Le Hamac (The Hammock)

Details
JOSEPH INGUIMBERTY (France 1896-1971)
Le Hamac (The Hammock)
signed and dated '1938, Inguimberty' (lower right)
oil on canvas
79 x 119 in. (201 x 301 cm.)
This work is included in the catalogue raisonne of the artist by Michel Inguimberty and Jean Francois Hubert (under press).

The only other recorded work of the artist, of comparable monumental size, was exhibited at the Singapore Art Museum, Cf. catalogue Visions and Enchantment - Southeast Asian Paintings, 8 June -29 August 2000, pp.76-79.
Provenance
Property of a European collection.

Lot Essay

Much as Joseph Inguimberty and Victor Tardieu, in their positions as the professor and director of the Ecole des Beaux Arts in Hanoi were consciously preventing the development of Vietnamese art into a mere westernising superficiality, this particular work demonstrates a typical Western idealisation and romantisation of the Indochinese women and landscape.

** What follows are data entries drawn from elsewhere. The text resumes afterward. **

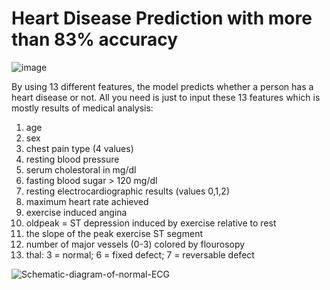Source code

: # Heart Disease Prediction with more than 83% accuracy

![image](https://user-images.githubusercontent.com/64093617/114946402-60480300-9e4b-11eb-97c3-ccaa1b9d6d30.png)


By using 13 different features, the model predicts whether a person has a heart disease or not.
All you need is just to input these 13 features which is mostly results of medical analysis:

1. age
2. sex
3. chest pain type (4 values)
4. resting blood pressure
5. serum cholestoral in mg/dl
6. fasting blood sugar > 120 mg/dl
7. resting electrocardiographic results (values 0,1,2)
8. maximum heart rate achieved
9. exercise induced angina
10. oldpeak = ST depression induced by exercise relative to rest
11. the slope of the peak exercise ST segment
12. number of major vessels (0-3) colored by flourosopy
13. thal: 3 = normal; 6 = fixed defect; 7 = reversable defect


![Schematic-diagram-of-normal-ECG](https://user-images.githubusercontent.com/64093617/114946080-cd0ecd80-9e4a-11eb-8ebd-fa04f7c098d5.png)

The work presents the lush vegetation of the tropics as well as the demure oriental beauties in a theoretical manner as the sitters were not portrayed in a natural and realistic postures but elegantly poised for the making of this picture. Such idealisation of the French colony would continue for more than 2 decades after the inception of the Ecole des Beaux Arts in 1925. The first generation Vietnames artists who were under the tutelage of the French artist could not avoid a 'self-exoticising' process, which took a poignant turn to be a quasi-nationalistic expression when many of them moved away from their native land and settled in Paris. This group of artists, amongst them, Le Pho and Vu Cao Dam would constitute the group of Franco-Vietnamese artists who continuously paint the idyllic beauty of their homeland and people in the 1940s throughout the 80s, perhaps in response to the war torn motherland.